== Segment start ==

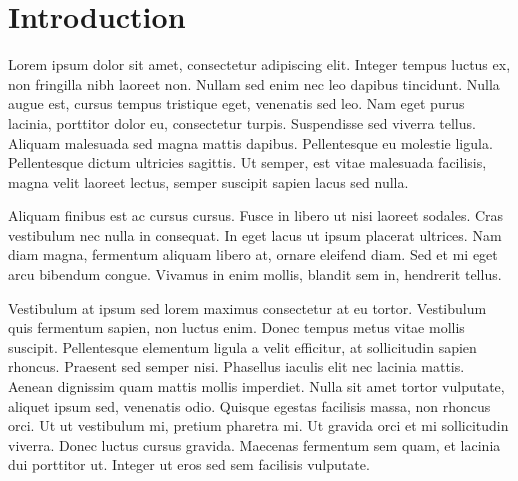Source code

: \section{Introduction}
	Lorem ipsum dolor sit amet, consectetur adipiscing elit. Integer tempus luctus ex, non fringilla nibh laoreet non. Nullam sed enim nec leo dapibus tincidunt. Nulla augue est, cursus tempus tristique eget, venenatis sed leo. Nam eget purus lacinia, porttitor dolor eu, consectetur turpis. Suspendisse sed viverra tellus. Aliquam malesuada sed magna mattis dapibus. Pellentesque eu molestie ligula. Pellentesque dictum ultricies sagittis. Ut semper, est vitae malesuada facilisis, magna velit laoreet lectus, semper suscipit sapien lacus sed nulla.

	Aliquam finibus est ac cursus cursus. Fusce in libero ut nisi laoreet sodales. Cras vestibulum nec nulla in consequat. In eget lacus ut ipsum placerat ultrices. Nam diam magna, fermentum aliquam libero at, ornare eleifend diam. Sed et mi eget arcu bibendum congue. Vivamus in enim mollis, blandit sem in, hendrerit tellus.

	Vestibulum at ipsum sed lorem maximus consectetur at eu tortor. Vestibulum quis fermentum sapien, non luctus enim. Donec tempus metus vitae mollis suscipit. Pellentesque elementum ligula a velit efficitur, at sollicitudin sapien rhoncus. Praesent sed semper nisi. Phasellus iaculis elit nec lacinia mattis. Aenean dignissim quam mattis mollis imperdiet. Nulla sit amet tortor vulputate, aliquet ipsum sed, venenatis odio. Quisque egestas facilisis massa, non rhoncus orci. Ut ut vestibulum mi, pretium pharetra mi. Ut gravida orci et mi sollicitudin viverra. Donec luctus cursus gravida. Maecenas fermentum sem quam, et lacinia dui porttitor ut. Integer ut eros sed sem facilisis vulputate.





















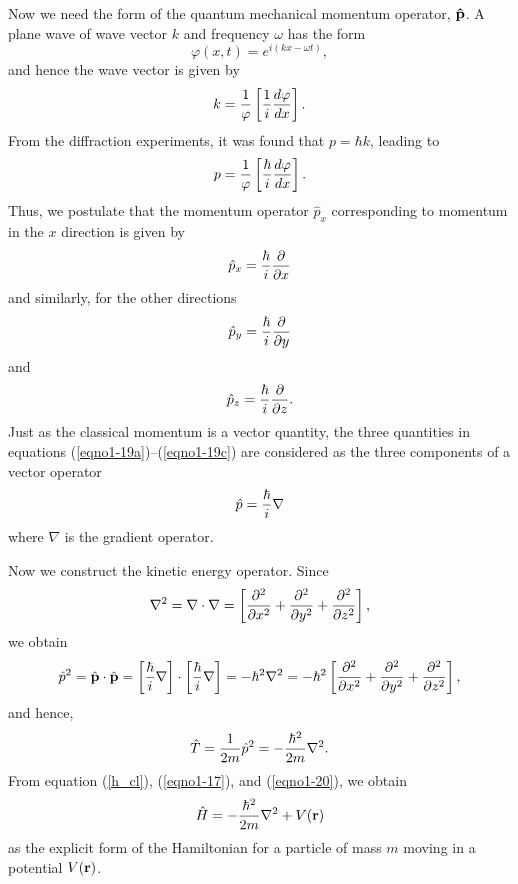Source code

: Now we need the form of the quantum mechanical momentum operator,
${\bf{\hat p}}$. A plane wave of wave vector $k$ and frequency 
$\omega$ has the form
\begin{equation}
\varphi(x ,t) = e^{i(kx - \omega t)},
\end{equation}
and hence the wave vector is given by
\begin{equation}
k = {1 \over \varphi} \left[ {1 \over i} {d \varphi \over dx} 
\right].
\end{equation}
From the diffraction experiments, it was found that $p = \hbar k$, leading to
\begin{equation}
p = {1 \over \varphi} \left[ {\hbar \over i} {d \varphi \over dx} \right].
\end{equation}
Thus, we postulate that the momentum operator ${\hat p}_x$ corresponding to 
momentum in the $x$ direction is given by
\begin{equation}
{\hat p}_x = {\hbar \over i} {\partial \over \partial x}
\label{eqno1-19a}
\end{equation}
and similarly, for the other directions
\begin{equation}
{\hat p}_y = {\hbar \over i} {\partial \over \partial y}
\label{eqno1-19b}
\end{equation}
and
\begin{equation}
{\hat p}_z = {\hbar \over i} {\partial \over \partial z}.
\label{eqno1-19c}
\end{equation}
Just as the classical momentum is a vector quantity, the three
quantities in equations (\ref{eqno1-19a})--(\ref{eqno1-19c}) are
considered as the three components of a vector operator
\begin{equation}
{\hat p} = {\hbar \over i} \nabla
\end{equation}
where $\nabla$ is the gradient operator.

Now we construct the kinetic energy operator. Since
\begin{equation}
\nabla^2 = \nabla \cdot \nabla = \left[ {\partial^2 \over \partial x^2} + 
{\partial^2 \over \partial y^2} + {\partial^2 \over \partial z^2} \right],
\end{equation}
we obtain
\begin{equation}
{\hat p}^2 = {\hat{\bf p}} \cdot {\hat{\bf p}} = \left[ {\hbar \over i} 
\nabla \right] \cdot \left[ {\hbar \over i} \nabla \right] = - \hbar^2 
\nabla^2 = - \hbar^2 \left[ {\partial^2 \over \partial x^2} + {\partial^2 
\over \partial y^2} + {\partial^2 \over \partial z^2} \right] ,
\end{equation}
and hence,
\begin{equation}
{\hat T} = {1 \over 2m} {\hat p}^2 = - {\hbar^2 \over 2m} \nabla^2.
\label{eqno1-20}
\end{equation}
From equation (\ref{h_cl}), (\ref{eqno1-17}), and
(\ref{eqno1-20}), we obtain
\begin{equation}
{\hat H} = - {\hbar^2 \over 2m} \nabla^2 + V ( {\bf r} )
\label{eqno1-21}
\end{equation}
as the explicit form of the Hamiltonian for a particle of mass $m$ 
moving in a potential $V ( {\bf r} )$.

== Segment end ==

Please tally the lines in the data above containing the string "cdot", and give the number alone.

#### Exercise result:
3